_Directions for this task_
Your task is to transcribe the entries exactly.

*** Opening of Provided data ***

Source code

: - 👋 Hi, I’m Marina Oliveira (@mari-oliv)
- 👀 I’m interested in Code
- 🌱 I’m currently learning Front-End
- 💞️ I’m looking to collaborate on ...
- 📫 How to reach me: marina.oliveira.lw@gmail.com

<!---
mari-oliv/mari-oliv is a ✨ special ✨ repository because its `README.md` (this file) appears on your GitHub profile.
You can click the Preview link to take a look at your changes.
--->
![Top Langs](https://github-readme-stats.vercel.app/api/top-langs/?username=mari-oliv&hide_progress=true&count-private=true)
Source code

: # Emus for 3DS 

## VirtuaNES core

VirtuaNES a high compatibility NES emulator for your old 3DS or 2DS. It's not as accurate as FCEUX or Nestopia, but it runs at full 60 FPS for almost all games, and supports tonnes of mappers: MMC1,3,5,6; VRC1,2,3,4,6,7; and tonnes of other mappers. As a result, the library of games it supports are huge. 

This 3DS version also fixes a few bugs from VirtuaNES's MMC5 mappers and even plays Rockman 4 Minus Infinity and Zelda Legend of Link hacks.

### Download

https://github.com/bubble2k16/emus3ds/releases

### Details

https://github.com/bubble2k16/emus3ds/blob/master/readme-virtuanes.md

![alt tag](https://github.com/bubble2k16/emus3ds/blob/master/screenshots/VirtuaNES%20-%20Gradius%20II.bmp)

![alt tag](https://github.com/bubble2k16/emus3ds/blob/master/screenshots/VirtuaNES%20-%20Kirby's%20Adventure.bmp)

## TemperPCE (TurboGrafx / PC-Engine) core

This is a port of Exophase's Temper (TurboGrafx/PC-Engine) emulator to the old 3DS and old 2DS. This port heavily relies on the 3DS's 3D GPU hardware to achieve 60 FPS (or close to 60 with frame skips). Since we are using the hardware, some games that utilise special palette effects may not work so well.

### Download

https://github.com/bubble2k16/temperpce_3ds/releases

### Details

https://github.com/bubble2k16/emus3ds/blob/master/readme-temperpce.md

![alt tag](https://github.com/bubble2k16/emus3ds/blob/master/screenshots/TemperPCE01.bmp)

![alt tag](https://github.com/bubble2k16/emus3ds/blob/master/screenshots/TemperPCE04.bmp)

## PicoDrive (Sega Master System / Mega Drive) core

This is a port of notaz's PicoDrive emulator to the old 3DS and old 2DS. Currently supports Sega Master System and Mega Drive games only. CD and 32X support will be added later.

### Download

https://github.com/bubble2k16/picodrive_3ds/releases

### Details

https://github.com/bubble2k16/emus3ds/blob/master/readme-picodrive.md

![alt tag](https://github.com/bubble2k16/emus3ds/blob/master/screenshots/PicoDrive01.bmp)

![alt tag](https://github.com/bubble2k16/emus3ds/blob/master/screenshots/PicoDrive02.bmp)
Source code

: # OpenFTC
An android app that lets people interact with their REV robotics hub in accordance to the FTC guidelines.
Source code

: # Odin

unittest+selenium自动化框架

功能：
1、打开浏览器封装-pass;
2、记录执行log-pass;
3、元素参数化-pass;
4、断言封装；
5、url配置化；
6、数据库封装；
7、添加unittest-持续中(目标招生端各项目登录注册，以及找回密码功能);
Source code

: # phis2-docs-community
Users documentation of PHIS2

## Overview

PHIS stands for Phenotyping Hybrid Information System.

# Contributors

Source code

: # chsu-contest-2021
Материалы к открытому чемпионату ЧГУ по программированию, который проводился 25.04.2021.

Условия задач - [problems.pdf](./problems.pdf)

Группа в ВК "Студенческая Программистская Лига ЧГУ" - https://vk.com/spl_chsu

*** Close of Provided data ***

_Exercise response_
Source code

: - 👋 Hi, I’m Marina Oliveira (@mari-oliv)
- 👀 I’m interested in Code
- 🌱 I’m currently learning Front-End
- 💞️ I’m looking to collaborate on ...
- 📫 How to reach me: marina.oliveira.lw@gmail.com

<!---
mari-oliv/mari-oliv is a ✨ special ✨ repository because its `README.md` (this file) appears on your GitHub profile.
You can click the Preview link to take a look at your changes.
--->
![Top Langs](https://github-readme-stats.vercel.app/api/top-langs/?username=mari-oliv&hide_progress=true&count-private=true)
Source code

: # Emus for 3DS 

## VirtuaNES core

VirtuaNES a high compatibility NES emulator for your old 3DS or 2DS. It's not as accurate as FCEUX or Nestopia, but it runs at full 60 FPS for almost all games, and supports tonnes of mappers: MMC1,3,5,6; VRC1,2,3,4,6,7; and tonnes of other mappers. As a result, the library of games it supports are huge. 

This 3DS version also fixes a few bugs from VirtuaNES's MMC5 mappers and even plays Rockman 4 Minus Infinity and Zelda Legend of Link hacks.

### Download

https://github.com/bubble2k16/emus3ds/releases

### Details

https://github.com/bubble2k16/emus3ds/blob/master/readme-virtuanes.md

![alt tag](https://github.com/bubble2k16/emus3ds/blob/master/screenshots/VirtuaNES%20-%20Gradius%20II.bmp)

![alt tag](https://github.com/bubble2k16/emus3ds/blob/master/screenshots/VirtuaNES%20-%20Kirby's%20Adventure.bmp)

## TemperPCE (TurboGrafx / PC-Engine) core

This is a port of Exophase's Temper (TurboGrafx/PC-Engine) emulator to the old 3DS and old 2DS. This port heavily relies on the 3DS's 3D GPU hardware to achieve 60 FPS (or close to 60 with frame skips). Since we are using the hardware, some games that utilise special palette effects may not work so well.

### Download

https://github.com/bubble2k16/temperpce_3ds/releases

### Details

https://github.com/bubble2k16/emus3ds/blob/master/readme-temperpce.md

![alt tag](https://github.com/bubble2k16/emus3ds/blob/master/screenshots/TemperPCE01.bmp)

![alt tag](https://github.com/bubble2k16/emus3ds/blob/master/screenshots/TemperPCE04.bmp)

## PicoDrive (Sega Master System / Mega Drive) core

This is a port of notaz's PicoDrive emulator to the old 3DS and old 2DS. Currently supports Sega Master System and Mega Drive games only. CD and 32X support will be added later.

### Download

https://github.com/bubble2k16/picodrive_3ds/releases

### Details

https://github.com/bubble2k16/emus3ds/blob/master/readme-picodrive.md

![alt tag](https://github.com/bubble2k16/emus3ds/blob/master/screenshots/PicoDrive01.bmp)

![alt tag](https://github.com/bubble2k16/emus3ds/blob/master/screenshots/PicoDrive02.bmp)
Source code

: # OpenFTC
An android app that lets people interact with their REV robotics hub in accordance to the FTC guidelines.
Source code

: # Odin

unittest+selenium自动化框架

功能：
1、打开浏览器封装-pass;
2、记录执行log-pass;
3、元素参数化-pass;
4、断言封装；
5、url配置化；
6、数据库封装；
7、添加unittest-持续中(目标招生端各项目登录注册，以及找回密码功能);
Source code

: # phis2-docs-community
Users documentation of PHIS2

## Overview

PHIS stands for Phenotyping Hybrid Information System.

# Contributors

Source code

: # chsu-contest-2021
Материалы к открытому чемпионату ЧГУ по программированию, который проводился 25.04.2021.

Условия задач - [problems.pdf](./problems.pdf)

Группа в ВК "Студенческая Программистская Лига ЧГУ" - https://vk.com/spl_chsu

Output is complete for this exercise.